* **Data to examine**:
# # # #
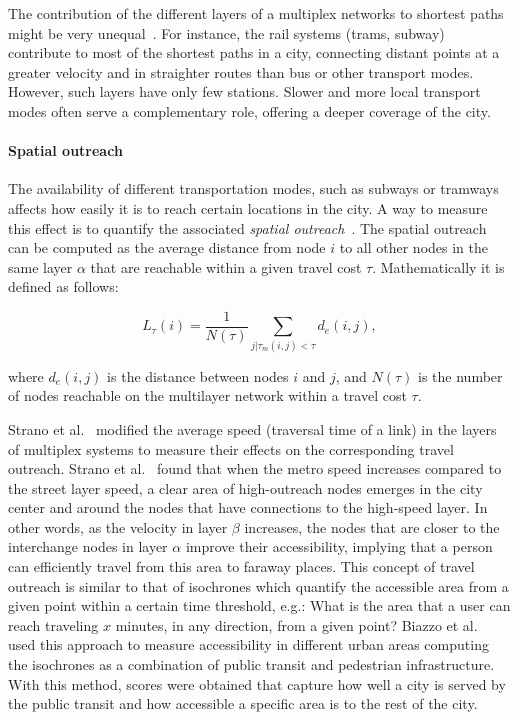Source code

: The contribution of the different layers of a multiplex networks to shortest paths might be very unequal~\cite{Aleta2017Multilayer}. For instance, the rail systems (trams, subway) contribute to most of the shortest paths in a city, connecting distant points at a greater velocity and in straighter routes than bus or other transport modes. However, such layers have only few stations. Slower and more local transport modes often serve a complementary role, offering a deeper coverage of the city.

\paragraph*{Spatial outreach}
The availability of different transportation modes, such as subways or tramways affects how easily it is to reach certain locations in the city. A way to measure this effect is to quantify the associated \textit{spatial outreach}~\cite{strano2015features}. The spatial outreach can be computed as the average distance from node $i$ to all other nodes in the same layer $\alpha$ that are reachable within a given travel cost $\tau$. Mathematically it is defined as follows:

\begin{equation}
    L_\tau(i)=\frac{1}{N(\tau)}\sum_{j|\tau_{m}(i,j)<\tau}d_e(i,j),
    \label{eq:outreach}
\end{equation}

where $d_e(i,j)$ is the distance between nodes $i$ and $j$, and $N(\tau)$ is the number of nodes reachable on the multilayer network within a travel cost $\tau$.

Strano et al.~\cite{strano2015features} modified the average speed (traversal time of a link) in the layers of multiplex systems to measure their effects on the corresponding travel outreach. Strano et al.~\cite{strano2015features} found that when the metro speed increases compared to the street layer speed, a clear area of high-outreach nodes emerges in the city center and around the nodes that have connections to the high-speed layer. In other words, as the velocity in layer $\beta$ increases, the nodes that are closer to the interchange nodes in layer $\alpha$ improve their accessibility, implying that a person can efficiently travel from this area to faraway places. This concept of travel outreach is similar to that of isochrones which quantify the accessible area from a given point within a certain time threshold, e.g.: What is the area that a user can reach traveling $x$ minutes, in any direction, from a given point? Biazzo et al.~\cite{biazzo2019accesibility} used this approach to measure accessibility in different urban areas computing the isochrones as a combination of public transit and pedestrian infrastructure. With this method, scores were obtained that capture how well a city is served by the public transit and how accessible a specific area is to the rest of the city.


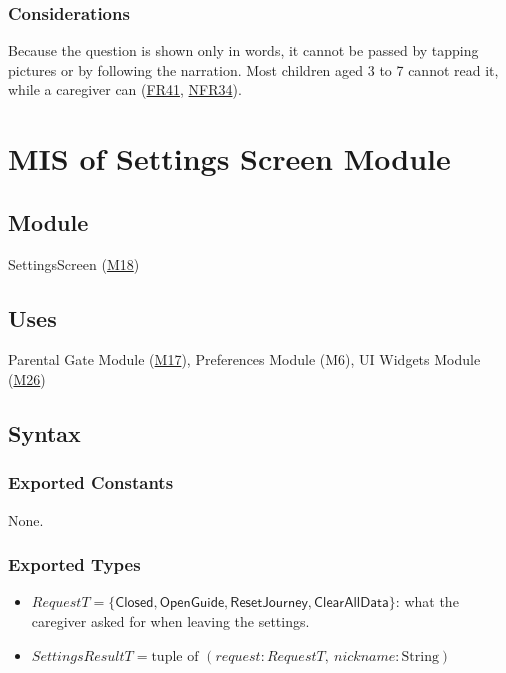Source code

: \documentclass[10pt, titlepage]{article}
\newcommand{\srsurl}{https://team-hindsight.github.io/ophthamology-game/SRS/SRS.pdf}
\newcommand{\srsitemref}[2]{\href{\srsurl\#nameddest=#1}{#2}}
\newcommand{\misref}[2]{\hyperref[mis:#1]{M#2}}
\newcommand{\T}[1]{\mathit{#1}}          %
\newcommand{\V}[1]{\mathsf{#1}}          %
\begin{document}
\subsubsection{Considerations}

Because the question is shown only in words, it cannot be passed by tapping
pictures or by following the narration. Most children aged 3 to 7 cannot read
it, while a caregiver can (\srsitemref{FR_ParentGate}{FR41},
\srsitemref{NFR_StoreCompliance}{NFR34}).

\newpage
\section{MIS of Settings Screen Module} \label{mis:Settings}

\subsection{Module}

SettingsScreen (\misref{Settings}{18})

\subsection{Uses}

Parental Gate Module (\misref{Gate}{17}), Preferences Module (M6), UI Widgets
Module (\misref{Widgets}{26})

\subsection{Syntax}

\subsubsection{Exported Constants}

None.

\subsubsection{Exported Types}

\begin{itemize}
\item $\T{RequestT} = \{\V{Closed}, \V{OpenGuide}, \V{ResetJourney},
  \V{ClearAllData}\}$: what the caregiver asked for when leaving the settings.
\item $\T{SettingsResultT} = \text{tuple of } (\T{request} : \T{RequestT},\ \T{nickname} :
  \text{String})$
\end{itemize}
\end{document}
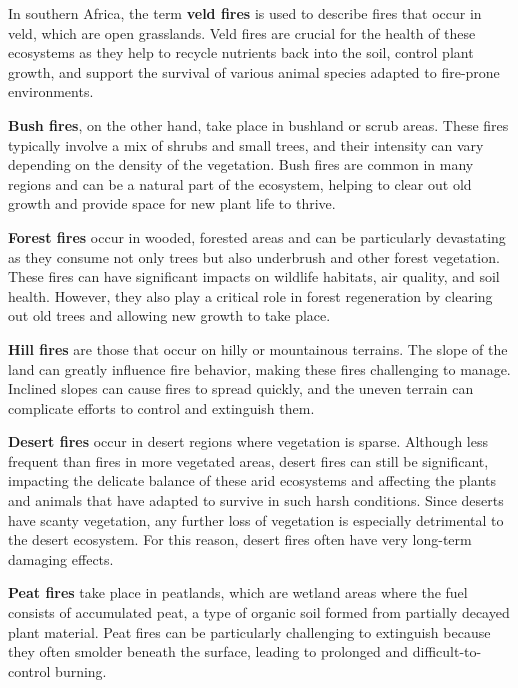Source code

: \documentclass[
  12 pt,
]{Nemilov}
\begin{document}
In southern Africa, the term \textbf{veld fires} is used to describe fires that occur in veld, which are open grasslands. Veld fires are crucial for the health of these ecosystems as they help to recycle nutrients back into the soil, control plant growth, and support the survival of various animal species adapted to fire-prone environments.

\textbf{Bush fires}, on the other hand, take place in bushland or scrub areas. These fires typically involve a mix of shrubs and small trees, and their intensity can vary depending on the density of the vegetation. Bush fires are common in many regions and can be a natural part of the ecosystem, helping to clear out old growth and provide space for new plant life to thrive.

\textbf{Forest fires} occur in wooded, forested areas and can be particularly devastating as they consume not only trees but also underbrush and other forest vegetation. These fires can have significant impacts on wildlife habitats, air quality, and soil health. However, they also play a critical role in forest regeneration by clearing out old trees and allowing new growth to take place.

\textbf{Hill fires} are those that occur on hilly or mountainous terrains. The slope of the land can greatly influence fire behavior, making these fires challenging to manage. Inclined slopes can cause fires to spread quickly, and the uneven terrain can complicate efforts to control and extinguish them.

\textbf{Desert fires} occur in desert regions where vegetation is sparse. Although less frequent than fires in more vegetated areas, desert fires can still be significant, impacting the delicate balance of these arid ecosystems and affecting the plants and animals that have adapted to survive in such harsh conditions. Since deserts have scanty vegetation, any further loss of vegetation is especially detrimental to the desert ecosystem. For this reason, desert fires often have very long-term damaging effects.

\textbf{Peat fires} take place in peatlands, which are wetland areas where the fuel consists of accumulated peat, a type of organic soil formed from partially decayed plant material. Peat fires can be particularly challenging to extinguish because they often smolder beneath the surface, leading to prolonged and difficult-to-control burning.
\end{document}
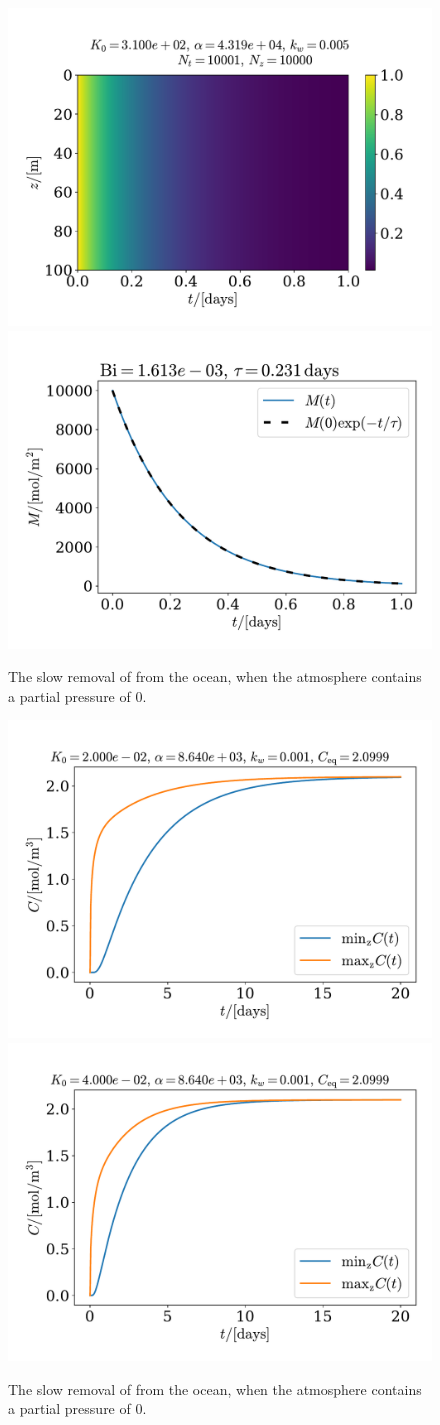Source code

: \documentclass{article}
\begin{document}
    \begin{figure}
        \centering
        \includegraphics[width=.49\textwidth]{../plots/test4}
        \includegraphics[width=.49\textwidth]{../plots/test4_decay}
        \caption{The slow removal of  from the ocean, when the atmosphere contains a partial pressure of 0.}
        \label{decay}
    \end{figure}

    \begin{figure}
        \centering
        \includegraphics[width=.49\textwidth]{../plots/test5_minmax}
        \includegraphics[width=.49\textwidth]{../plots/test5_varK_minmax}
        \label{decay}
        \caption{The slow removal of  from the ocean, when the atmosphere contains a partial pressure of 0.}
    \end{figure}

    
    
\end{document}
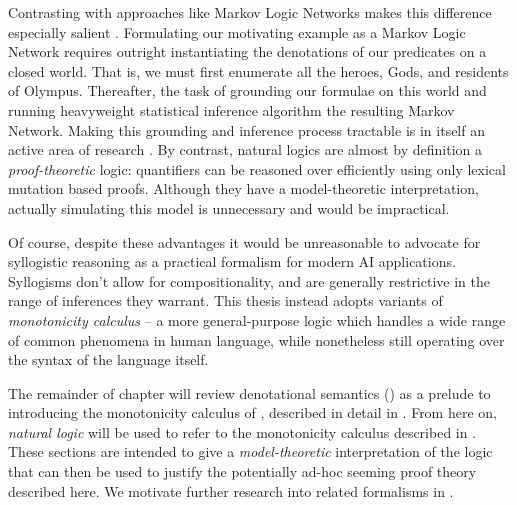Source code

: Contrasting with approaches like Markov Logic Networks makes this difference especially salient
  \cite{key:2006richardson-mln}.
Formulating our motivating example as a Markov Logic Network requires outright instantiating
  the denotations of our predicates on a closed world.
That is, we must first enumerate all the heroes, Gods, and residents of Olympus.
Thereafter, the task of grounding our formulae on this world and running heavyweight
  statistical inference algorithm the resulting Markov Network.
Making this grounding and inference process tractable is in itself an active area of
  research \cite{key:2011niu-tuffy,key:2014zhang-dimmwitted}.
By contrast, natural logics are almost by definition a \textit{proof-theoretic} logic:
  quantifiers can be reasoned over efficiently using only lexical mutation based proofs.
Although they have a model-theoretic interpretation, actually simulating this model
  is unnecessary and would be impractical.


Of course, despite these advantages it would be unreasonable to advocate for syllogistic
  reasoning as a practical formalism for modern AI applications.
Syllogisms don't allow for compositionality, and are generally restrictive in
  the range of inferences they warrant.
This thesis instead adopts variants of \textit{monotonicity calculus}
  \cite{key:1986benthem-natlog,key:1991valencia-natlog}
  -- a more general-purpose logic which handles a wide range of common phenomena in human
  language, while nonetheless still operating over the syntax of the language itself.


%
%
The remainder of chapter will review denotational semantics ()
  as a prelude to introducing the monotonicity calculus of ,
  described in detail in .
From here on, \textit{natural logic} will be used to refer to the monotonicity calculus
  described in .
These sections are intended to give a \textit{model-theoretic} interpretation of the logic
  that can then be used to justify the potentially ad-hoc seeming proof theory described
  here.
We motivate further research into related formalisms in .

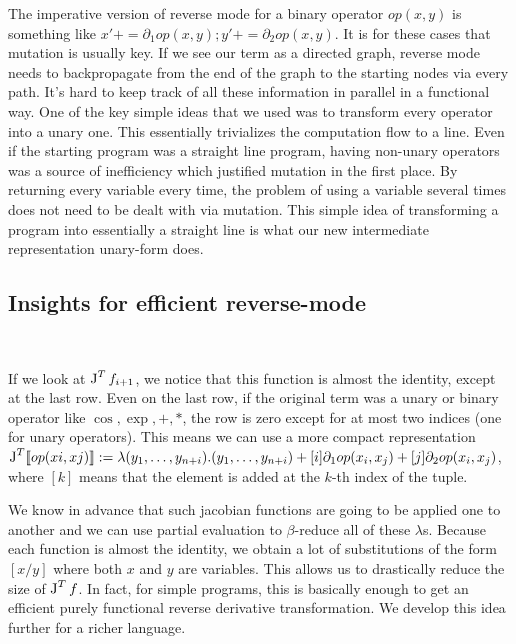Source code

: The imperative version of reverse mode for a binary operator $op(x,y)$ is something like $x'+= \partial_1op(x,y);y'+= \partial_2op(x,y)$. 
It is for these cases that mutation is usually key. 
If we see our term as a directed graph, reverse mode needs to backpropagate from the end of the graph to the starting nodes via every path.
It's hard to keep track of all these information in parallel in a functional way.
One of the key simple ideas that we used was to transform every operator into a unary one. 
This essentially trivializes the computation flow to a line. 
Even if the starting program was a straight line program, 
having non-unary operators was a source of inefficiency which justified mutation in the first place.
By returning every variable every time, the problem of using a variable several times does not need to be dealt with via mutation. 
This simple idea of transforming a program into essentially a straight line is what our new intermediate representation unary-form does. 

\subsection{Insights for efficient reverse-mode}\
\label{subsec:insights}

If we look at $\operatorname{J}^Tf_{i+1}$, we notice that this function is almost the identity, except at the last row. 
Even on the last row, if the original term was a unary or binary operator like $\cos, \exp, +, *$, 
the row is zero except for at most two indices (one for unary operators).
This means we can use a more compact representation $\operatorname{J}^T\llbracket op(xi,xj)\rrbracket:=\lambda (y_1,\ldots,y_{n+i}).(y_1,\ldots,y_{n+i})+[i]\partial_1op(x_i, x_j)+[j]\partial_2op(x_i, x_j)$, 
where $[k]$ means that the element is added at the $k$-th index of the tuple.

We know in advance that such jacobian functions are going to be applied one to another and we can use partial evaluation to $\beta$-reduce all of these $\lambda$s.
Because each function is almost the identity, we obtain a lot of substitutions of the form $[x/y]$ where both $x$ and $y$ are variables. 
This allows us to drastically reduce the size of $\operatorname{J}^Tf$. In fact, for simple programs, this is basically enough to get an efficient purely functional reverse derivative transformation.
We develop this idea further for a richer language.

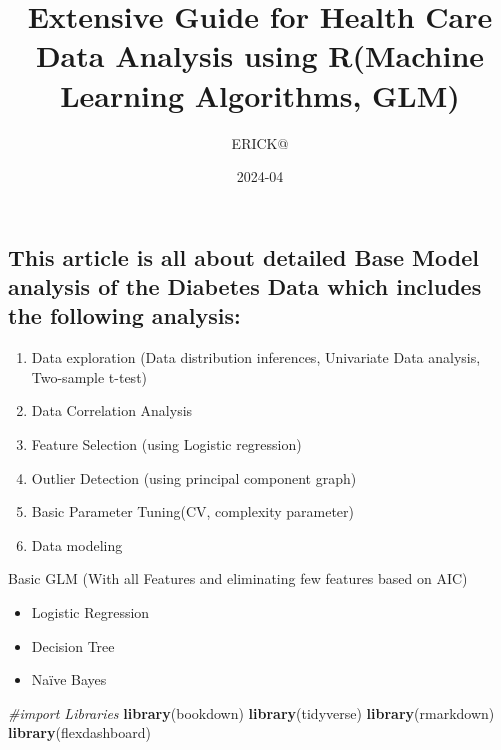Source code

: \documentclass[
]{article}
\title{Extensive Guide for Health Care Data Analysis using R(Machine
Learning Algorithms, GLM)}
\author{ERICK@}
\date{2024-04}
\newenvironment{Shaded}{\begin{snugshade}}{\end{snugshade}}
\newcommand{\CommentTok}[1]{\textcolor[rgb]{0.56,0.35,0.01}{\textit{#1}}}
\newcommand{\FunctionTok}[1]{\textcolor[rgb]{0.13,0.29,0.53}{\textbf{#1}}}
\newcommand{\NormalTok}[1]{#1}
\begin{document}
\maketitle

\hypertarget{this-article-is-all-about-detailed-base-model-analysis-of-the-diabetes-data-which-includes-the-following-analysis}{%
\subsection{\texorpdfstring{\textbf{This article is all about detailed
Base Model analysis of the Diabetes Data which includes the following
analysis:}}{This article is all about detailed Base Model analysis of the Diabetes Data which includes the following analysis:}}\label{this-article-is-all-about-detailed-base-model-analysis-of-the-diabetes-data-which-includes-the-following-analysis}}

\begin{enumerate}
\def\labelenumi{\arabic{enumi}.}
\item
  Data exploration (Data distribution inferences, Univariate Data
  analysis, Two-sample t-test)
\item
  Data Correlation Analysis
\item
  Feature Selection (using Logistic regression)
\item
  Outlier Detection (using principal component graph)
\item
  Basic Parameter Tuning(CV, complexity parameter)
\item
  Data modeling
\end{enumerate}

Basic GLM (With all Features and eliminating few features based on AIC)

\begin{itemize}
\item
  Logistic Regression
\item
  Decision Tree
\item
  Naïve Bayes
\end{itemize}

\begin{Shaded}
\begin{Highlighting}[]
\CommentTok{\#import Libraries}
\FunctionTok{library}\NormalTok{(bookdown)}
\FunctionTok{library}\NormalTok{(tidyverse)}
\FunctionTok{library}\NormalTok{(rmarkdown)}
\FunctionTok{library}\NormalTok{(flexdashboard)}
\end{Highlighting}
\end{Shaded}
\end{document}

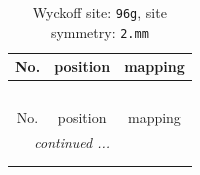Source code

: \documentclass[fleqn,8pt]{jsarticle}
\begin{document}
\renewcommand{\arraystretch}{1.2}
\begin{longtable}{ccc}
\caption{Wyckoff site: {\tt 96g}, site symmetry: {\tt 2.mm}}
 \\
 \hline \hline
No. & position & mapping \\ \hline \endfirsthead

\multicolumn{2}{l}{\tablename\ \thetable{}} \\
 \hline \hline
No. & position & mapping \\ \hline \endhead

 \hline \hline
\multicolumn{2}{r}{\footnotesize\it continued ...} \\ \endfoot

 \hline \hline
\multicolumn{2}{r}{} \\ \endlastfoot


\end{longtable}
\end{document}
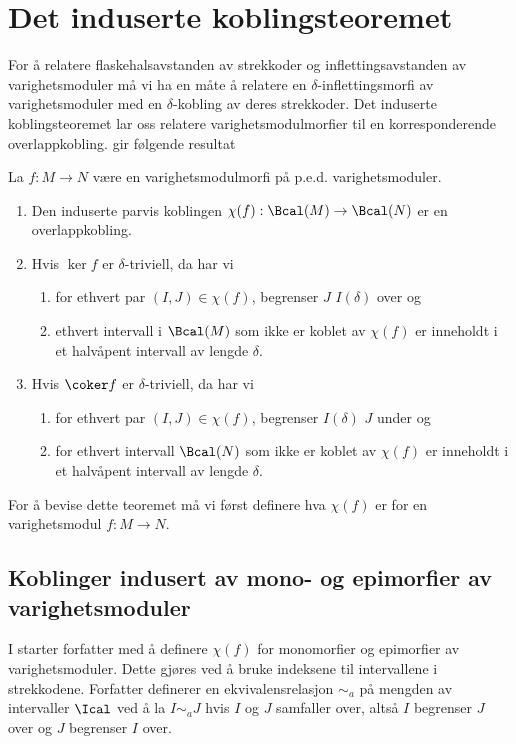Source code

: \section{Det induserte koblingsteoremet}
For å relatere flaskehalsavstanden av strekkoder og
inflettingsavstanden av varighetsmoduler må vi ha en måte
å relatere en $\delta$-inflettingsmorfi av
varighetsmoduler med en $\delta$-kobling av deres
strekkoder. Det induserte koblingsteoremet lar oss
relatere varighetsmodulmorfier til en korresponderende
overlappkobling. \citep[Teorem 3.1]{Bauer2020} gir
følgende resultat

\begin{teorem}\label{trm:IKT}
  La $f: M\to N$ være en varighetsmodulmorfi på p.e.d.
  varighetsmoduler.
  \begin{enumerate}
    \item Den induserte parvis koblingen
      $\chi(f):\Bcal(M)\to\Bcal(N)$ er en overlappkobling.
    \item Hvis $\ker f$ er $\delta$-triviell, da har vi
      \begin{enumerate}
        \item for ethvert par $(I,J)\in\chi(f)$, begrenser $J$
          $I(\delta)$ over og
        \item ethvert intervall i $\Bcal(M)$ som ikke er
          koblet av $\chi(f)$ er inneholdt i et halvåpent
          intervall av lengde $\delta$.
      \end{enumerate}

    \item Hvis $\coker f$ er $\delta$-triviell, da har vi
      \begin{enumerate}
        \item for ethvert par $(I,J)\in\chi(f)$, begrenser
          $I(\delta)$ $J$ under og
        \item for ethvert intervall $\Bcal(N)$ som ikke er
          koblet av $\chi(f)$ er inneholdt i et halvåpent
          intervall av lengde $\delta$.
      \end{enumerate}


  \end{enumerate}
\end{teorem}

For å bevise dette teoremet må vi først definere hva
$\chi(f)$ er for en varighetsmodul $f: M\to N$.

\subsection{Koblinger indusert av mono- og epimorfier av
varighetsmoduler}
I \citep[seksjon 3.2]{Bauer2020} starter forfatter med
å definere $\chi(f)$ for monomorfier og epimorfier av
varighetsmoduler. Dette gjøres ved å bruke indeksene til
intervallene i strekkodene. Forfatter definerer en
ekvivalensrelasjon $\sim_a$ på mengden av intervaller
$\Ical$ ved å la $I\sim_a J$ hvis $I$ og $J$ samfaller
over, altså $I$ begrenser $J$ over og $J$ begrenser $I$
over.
# # # #
Return all lines from the entries that contain the string "would".

* **Worked solution**:
  is unnecessary and would be impractical.
Of course, despite these advantages it would be unreasonable to advocate for syllogistic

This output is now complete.